Альтернативный подход к созданию обратных транскриптаз с повышенными процессивностью и термостабильностью заключается в использовании мутантных форм термостабильных ДНК-полимераз, способных использовать РНК в качестве матрицы при синтезе ДНК.

Известно, что некоторые природные ДНК-полимеразы, в частности, ДНК-полимераза I из термофильной бактерии Thermus thermophilus (Tth-полимераза), способны синтезировать ДНК по матрице РНК в присутствии ионов марганца [17]. Однако в качестве обратной транскриптазы Tth-полимераза синтезирует сравнительно короткие фрагменты ДНК и поэтому не может быть использована для получения протяженной комплементарной ДНК. С помощью сайт-ненаправленного введения аминокислотных замен на основе ДНК-полимеразы семейства А термофильной бактерии Thermotoga petrophila K4 (K4polL329A, [18]) и ДНК-полимеразы семейства В термофильной археи Thermococcus kodakaraensis (RTX, [19]) были созданы ферменты, способные синтезировать достаточно длинную ДНК по матрице РНК при проведении ОТ-ПЦР (обратной транскрипции с последующей ПЦР) без использования дополнительных ферментов. Тем не менее, нет данных об устойчивости созданных мутантных ферментов к ингибиторам, точности их синтеза. Кроме того, сравнения биохимических характеристик обратных транскриптаз K4polL329A и RTX с наиболее часто используемыми M-MulV и AMV не проводилось.

В настоящее время продолжается поиск новых ферментов, в том числе и из ранее неисследованных в этом отношении таксонов. Так, за последние несколько лет был изучен целый ряд обратных транскриптаз из метагеномов и интронов группы II [20,21]. Вновь открытые ферменты проявляют большую термостабильность, процессивность и точность по сравнению с M-MulV и AMV [20,21]. В частности, обратные транскриптазы, описанные в работах Mohr C. с соавторами и Zhao C. с соавторами, сохраняют ферментативную активность до 81℃ [20] или 50-60℃ [21], обладают высокой точностью и пригодны для анализа микроРНК и приготовления библиотек для секвенирования РНК. Тем не менее, устойчивость этих ферментов к ингибиторам остается неизвестной, равно как и другие их ферментативные характеристики, в том числе наличие терминалтрансферазной активности. Следует отметить, что проведение обратной транскрипции при температуре выше 60-65℃ представляется нецелесообразным, поскольку выигрыш в эффективности синтеза ДНК за счёт разрушения вторичной структуры РНК-матрицы будет нивелирован деградацией РНК-матрицы под действием высокой температуры.
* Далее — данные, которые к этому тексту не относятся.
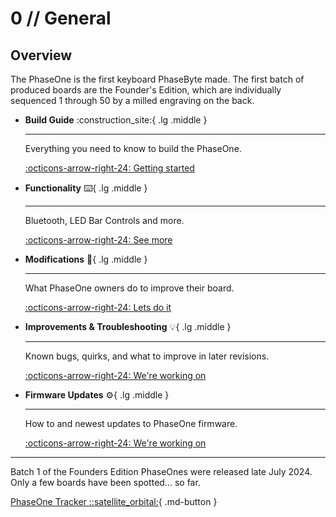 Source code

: # 0 // General

## Overview

The PhaseOne is the first keyboard PhaseByte made. The first batch of produced boards are the Founder's Edition, which are individually sequenced 1 through 50 by a milled engraving on the back. 

<div class="grid cards" markdown>

-   __Build Guide__ :construction_site:{ .lg .middle }

    ---

    Everything you need to know to build the PhaseOne.

    [:octicons-arrow-right-24: Getting started](02_PhaseOne_BuildGuide.md)

-   __Functionality__ :keyboard:{ .lg .middle }

    ---

    Bluetooth, LED Bar Controls and more.

    [:octicons-arrow-right-24: See more](01_PhaseOne_Functionality.md)

-   __Modifications__ :hammer:{ .lg .middle }

    ---

    What PhaseOne owners do to improve their board.

    [:octicons-arrow-right-24: Lets do it](03_PhaseOne_Modifications.md)

-   __Improvements & Troubleshooting__ :bulb:{ .lg .middle }

    ---

    Known bugs, quirks, and what to improve in later revisions.

    [:octicons-arrow-right-24: We're working on](04_PhaseOne_Improvements.md)

-   __Firmware Updates__ :gear:{ .lg .middle }

    ---

    How to and newest updates to PhaseOne firmware.

    [:octicons-arrow-right-24: We're working on](05_PhaseOne_Firmware.md)

</div class="grid cards" markdown>


---

Batch 1 of the Founders Edition PhaseOnes were released late July 2024. Only a few boards have been spotted... so far.

[PhaseOne Tracker ::satellite_orbital:](PhaseOne_Tracker/50_PhaseOne_Tracker.md){ .md-button }

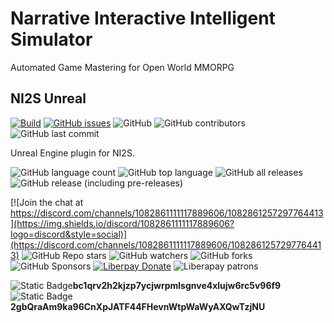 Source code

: # Narrative Interactive Intelligent Simulator
Automated Game Mastering for Open World MMORPG

## NI2S Unreal
[![Build](https://img.shields.io/github/actions/workflow/status/arwni2s/ni2s-unreal/build.yml?style=plastic)](https://github.com/arwni2s/ni2s-unreal/actions?query=workflow%3Abuild)
[![GitHub issues](https://img.shields.io/github/issues/arwni2s/ni2s-unreal?style=plastic)](https://github.com/ARWNI2S/ni2s-unreal/issues)
![GitHub](https://img.shields.io/github/license/arwni2s/ni2s-unreal?style=plastic)
![GitHub contributors](https://img.shields.io/github/contributors/arwni2s/ni2s-unreal?style=plastic)
![GitHub last commit](https://img.shields.io/github/last-commit/arwni2s/ni2s-unreal?style=plastic)

Unreal Engine plugin for NI2S.

![GitHub language count](https://img.shields.io/github/languages/count/arwni2s/ni2s-unreal?style=plastic)
![GitHub top language](https://img.shields.io/github/languages/top/arwni2s/ni2s-unreal?style=plastic)
![GitHub all releases](https://img.shields.io/github/downloads/arwni2s/ni2s-unreal/total?style=plastic)
![GitHub release (including pre-releases)](https://img.shields.io/github/v/release/arwni2s/ni2s-unreal?display-name=tag&include_prereleases&style=plastic)

[![Join the chat at https://discord.com/channels/1082861111117889606/1082861257297764413](https://img.shields.io/discord/1082861111117889606?logo=discord&style=social)](https://discord.com/channels/1082861111117889606/1082861257297764413)
![GitHub Repo stars](https://img.shields.io/github/stars/arwni2s/ni2s-unreal?style=social)
![GitHub watchers](https://img.shields.io/github/watchers/arwni2s/ni2s-unreal?style=social)
![GitHub forks](https://img.shields.io/github/forks/arwni2s/ni2s-unreal?style=social)
![GitHub Sponsors](https://img.shields.io/github/sponsors/arwni2s?logo=github&style=social)
[![Liberpay Donate](https://img.shields.io/liberapay/goal/ARWNI2S?label=Donate&logo=liberapay&style=flat)](https://liberapay.com/ARWNI2S/donate)
![Liberapay patrons](https://img.shields.io/liberapay/patrons/arwni2s?logo=liberapay)

![Static Badge](https://img.shields.io/badge/BTC-DONATE-ff8000?style=plastic&logo=bitcoin)**bc1qrv2h2kjzp7ycjwrpmlsgnve4xlujw6rc5v96f9** 
![Static Badge](https://img.shields.io/badge/SOL-DONATE-blue?style=plastic&logo=solana)**2gbQraAm9ka96CnXpJATF44FHevnWtpWaWyAXQwTzjNU** 
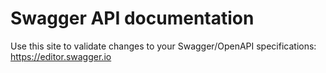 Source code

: # Swagger API documentation

Use this site to validate changes to your Swagger/OpenAPI specifications: https://editor.swagger.io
Наиболее близкой к заявляемой группе изобретений – прототипом, является рекомбинантная обратная транскриптаза (РОТ) M-MuLV с пятью аминокислотными заменами, отличающаяся повышенной термостабильностью, и способ её получения, включающий следующие стадии. С помощью ПЦР нарабатывали нуклеотидную последовательность, кодирующую обратную транскриптазу M-MuLV без РНКазного домена с аминокислотной заменой D542N, после чего вносили в неё случайные нуклеотидные замены с помощью набора GeneMorph® Random Mutagenesis Kit. Полученную библиотеку нуклеотидных последовательностей клонировали в плазмиду для наработки белков в клетках E. coli и нарабатывали мутантные обратные транскриптазы, которые скринировали на наличие специфической активности при 55°С. Варианты мутантных обратных транскриптаз, показавших наибольшую термостабильность, секвенировали и вносили в них нуклеотидные замены по специческим позициям. Полученную библиотеку нуклеотидных последовательностей клонировали в плазмиду для наработки белков в клетках E. coli, нарабатывали мутантные обратные транскриптазы, которые скринировали на наличие специфической активности при 55°С. Варианты мутантных обратных транскриптаз, показавших наибольшую термостабильность, секвенировали. Аминокислотные замены, обеспечивавшие наибольшую термостабильность, объединяли в одной последовательности, используя QuikChange® Multi Site-Directed Mutagenesis Kit [22]. Полученная РОТ M-MuLV с аминокислотными заменами E69K, E302R, W313F, L435G, N454K обладала повышенной аффинностью к РНК-матрице, оптимумом рабочей температуры и устойчивостью к ингибиторам.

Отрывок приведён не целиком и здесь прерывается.